*GIVEN INFORMATION*
______

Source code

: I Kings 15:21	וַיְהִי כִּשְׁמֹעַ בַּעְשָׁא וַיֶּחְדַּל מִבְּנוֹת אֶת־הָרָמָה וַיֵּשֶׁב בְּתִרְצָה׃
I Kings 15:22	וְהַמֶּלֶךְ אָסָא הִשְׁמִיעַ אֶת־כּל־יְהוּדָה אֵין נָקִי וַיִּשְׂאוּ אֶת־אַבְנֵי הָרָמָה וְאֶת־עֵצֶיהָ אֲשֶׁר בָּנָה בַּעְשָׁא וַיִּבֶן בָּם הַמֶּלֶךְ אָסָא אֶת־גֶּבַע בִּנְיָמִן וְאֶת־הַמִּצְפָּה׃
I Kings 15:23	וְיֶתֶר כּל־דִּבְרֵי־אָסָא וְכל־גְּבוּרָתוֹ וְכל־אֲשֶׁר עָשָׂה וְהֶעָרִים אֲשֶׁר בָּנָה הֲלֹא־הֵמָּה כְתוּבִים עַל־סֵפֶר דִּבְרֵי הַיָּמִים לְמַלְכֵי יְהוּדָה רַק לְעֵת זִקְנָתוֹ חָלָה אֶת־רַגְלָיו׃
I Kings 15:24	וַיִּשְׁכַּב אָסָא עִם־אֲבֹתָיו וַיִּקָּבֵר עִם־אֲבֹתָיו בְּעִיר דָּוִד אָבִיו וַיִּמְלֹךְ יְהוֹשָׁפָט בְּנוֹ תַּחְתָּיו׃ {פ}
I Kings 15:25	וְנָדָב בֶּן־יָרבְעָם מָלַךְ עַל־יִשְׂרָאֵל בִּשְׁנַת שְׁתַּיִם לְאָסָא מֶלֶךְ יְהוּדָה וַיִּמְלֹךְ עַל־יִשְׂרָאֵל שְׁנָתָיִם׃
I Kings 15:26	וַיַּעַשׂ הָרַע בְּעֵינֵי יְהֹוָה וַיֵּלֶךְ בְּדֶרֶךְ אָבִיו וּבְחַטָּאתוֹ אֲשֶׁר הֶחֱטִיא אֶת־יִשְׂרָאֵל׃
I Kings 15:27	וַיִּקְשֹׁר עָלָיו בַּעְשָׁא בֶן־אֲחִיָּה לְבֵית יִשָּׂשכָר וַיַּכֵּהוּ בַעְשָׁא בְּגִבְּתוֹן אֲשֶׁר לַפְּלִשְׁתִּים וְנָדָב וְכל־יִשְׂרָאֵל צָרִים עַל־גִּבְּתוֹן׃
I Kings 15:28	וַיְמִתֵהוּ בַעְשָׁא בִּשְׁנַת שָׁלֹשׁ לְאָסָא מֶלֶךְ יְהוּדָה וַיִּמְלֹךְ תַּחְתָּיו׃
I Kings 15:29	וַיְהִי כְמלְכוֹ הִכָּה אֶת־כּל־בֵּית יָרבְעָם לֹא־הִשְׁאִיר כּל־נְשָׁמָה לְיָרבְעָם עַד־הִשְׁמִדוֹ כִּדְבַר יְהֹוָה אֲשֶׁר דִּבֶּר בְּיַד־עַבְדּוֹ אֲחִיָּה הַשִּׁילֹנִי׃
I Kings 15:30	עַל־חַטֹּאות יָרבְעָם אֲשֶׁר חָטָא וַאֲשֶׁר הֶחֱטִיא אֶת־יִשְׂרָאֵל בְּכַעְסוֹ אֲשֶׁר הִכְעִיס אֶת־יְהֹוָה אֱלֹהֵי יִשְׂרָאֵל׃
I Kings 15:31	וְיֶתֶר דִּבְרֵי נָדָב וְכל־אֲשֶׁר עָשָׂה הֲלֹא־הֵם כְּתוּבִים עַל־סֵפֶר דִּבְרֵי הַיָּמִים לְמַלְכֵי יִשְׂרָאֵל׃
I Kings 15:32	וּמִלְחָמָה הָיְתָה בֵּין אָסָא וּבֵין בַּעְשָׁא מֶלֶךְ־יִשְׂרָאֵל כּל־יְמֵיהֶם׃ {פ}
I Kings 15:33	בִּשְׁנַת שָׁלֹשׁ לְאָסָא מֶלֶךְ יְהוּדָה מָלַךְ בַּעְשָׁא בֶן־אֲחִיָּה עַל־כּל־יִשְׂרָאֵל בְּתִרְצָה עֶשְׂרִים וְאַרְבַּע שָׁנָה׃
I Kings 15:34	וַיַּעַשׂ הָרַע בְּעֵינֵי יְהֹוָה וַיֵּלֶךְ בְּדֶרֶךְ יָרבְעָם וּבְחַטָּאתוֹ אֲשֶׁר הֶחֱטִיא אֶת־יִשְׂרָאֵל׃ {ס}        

______

*EXERCISE DIRECTIONS*
All that should be written out is the stretch of lines above between the one holding "בְּיַד־עַבְדּוֹ אֲחִיָּה הַשִּׁילֹנִי׃" and the one holding "אֶת־יְהֹוָה אֱלֹהֵי יִשְׂרָאֵל׃", inclusive, exactly as given.

*RESPONSE TO THIS EXERCISE*
I Kings 15:29	וַיְהִי כְמלְכוֹ הִכָּה אֶת־כּל־בֵּית יָרבְעָם לֹא־הִשְׁאִיר כּל־נְשָׁמָה לְיָרבְעָם עַד־הִשְׁמִדוֹ כִּדְבַר יְהֹוָה אֲשֶׁר דִּבֶּר בְּיַד־עַבְדּוֹ אֲחִיָּה הַשִּׁילֹנִי׃
I Kings 15:30	עַל־חַטֹּאות יָרבְעָם אֲשֶׁר חָטָא וַאֲשֶׁר הֶחֱטִיא אֶת־יִשְׂרָאֵל בְּכַעְסוֹ אֲשֶׁר הִכְעִיס אֶת־יְהֹוָה אֱלֹהֵי יִשְׂרָאֵל׃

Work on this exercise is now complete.